Senior living communities are moving into a continuum of care focus, where they have amenities to suit every phase of the aging process - from independent and assisted living to skilled care - called continuing care retirement communities, or CCRC.  Each unique residential environment requires different levels of expertise and management, thus leaving support service departments and administrators exploring and adapting to the new, changing senior living design.  Joey Dowell, HHS Vice President of Senior Living, shared insight into the challenges facing support service organizations when contracting with a CCRC and the importance that adaptability plays in this role.

“Throughout HHS’ 42 year tenure, the main focus has been providing support to acute care facilities, but as we have expanded our services over the recent years, we have added new industries, one being senior living.
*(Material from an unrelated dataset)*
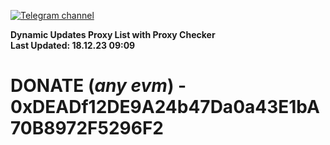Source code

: [![Telegram channel](https://img.shields.io/endpoint?url=https://runkit.io/damiankrawczyk/telegram-badge/branches/master?url=https://t.me/n4z4v0d)](https://t.me/n4z4v0d) 

**Dynamic Updates Proxy List with Proxy Checker**  
**Last Updated: 18.12.23 09:09**

# DONATE (_any evm_) - 0xDEADf12DE9A24b47Da0a43E1bA70B8972F5296F2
This expansion has come with it’s own types of challenges and has taught us the importance of adaptability within the workplace, especially when handling CCRCs,” states Dowell.

CCRCs offer three different types of environments which have very unique management styles and require different levels of programs and training services. “When we first began working with CCRCs it was a learning curve and we had to adapt our cleaning programs to accommodate each facility's needs. We had to figure out what we needed to clean, how it should be done, and even if it was protocol to wash dishes for a resident living in the independent care unit,” continues Dowell.  “By taking our extensive housekeeping training for acute care facilities, and updating and adjusting our procedures, we have been able to develop more effective materials to better accommodate the senior living industry’s needs.”

“An aspect that really helped the process was understanding and taking into consideration the differences between the facility types. By acknowledging that independent living had completely different expectations than those in skilled care helped us more efficiently manage our programs. In an independent living environment we are not cleaning a patient’s room, we are cleaning someone’s home - where they live and where they sleep.  We began meeting with residents and adjusting to their needs, learning about the products they preferred to be used in their rooms, and their certain specifications.  A best practice has been to chart and track all the residents’ expectations, so we can continue to provide them with the housekeeping they want every single time.  Moreover, when we are handling skilled care, our operations and roles become more acute care based and we have to adjust our cleaning programs to prioritize protecting residents from acquiring infections.”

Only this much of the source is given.